Your instructions:
The answer must consist only of the lines from the line with "relxteb's Meraki [GitHub" to the line with "## Let's begin", both included, exactly as they stand below.

Top of Dataset excerpts

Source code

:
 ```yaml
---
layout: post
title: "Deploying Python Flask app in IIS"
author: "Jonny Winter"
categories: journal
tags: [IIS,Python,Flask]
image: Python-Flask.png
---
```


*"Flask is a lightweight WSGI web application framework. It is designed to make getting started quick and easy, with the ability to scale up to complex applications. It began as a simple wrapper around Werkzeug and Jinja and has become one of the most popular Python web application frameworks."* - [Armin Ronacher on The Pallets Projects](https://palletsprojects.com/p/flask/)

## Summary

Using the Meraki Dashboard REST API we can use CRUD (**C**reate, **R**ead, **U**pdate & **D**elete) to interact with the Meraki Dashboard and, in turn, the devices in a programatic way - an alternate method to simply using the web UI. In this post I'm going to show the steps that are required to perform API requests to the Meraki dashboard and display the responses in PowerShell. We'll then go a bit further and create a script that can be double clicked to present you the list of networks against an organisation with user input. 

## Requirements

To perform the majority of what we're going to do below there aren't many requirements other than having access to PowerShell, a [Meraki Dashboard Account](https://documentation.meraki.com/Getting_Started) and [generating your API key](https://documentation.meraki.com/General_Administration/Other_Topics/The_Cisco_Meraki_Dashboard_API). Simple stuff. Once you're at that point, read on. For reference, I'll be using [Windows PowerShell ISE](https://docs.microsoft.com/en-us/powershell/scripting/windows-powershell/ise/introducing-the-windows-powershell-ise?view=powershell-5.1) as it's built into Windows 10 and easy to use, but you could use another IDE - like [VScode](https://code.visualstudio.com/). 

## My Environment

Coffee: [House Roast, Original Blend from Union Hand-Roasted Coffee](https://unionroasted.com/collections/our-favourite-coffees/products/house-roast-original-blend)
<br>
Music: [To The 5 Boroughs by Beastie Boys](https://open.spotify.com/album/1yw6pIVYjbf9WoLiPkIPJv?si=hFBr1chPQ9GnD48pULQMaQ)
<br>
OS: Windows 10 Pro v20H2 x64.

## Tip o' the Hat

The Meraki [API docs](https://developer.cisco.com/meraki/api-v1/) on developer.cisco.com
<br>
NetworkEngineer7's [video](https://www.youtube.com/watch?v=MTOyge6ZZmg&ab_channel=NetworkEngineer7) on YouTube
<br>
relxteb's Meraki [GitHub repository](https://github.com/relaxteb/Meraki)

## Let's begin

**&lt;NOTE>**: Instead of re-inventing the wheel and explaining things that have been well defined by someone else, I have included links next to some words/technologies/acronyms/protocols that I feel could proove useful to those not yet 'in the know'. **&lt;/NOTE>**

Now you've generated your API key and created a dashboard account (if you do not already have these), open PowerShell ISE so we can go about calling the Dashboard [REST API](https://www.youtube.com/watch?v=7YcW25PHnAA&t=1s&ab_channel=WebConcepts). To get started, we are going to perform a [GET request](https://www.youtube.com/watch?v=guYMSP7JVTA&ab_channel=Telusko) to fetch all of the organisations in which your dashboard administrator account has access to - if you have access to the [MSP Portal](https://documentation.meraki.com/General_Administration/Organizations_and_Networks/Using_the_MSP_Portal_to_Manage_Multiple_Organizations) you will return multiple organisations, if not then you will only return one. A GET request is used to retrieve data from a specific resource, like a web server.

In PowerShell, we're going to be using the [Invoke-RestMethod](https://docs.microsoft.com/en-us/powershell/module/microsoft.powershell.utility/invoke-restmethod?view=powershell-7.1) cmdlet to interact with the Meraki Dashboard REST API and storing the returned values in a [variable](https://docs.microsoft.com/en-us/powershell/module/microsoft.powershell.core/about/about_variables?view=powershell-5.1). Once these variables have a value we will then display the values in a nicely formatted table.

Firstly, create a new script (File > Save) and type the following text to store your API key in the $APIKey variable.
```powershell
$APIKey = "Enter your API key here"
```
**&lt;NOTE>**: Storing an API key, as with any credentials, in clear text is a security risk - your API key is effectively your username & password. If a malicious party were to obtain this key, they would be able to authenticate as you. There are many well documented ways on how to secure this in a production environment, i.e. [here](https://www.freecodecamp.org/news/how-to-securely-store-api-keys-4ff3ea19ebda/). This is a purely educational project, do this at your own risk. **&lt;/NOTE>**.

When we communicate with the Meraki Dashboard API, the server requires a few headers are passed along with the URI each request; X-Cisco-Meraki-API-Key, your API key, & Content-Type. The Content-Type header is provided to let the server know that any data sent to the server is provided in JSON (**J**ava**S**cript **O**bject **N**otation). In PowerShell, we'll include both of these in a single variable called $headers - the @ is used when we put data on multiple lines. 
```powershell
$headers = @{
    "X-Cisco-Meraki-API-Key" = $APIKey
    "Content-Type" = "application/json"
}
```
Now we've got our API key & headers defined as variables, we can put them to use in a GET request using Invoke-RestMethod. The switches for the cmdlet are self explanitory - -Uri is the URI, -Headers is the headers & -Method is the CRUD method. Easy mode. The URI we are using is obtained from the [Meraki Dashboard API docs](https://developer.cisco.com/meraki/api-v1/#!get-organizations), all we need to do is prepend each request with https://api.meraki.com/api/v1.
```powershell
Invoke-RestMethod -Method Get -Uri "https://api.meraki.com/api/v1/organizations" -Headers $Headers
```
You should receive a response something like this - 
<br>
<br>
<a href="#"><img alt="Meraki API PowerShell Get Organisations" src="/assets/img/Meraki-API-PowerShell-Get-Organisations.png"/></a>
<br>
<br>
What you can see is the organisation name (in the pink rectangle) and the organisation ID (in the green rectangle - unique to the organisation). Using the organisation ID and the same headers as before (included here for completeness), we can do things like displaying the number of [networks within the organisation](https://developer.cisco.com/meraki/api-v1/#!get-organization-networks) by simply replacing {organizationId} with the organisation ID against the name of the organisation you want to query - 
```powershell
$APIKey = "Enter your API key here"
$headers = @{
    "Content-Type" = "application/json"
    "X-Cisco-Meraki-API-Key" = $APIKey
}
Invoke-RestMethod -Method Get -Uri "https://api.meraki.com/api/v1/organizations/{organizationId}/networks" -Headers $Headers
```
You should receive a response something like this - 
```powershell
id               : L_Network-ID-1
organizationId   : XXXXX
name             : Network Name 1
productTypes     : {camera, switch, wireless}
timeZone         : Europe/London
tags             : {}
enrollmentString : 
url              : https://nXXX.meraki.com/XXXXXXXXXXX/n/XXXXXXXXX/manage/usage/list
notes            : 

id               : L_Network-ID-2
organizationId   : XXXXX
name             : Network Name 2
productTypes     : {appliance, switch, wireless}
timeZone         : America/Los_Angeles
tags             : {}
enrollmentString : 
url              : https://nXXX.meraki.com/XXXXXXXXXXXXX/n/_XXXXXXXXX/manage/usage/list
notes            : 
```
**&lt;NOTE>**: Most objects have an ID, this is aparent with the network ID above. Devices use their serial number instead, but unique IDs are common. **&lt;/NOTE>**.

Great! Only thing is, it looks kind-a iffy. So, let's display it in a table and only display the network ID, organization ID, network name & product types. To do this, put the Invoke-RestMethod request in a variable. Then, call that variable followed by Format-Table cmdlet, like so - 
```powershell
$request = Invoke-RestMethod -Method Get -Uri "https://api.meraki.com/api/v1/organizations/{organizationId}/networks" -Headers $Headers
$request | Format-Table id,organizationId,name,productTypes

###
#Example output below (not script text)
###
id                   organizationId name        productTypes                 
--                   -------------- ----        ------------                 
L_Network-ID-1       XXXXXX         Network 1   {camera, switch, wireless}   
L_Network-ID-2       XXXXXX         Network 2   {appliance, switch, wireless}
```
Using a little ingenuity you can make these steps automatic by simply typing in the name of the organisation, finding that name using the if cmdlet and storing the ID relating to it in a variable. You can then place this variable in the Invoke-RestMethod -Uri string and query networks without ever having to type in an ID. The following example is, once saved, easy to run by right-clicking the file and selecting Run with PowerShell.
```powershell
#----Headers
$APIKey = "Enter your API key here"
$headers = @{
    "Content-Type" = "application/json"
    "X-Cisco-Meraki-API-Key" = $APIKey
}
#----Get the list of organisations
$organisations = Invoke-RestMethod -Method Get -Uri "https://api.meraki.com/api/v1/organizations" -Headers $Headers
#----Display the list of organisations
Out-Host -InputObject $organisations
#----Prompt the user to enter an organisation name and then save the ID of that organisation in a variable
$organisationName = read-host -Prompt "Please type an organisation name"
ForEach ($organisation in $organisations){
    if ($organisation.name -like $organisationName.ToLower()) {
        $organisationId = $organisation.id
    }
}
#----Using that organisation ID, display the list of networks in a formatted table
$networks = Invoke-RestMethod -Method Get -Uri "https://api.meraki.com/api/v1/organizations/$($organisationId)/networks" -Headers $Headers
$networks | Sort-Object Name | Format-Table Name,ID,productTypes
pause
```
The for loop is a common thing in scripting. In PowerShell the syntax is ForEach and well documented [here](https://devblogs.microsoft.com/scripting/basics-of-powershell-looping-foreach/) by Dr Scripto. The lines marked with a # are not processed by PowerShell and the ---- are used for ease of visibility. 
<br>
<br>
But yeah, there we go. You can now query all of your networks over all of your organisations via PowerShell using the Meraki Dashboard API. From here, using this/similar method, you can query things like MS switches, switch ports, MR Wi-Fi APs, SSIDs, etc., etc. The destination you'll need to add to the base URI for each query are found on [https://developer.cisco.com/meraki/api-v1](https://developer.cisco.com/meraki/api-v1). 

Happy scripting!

Bottom of Dataset excerpts

Solved exercise:
relxteb's Meraki [GitHub repository](https://github.com/relaxteb/Meraki)

## Let's begin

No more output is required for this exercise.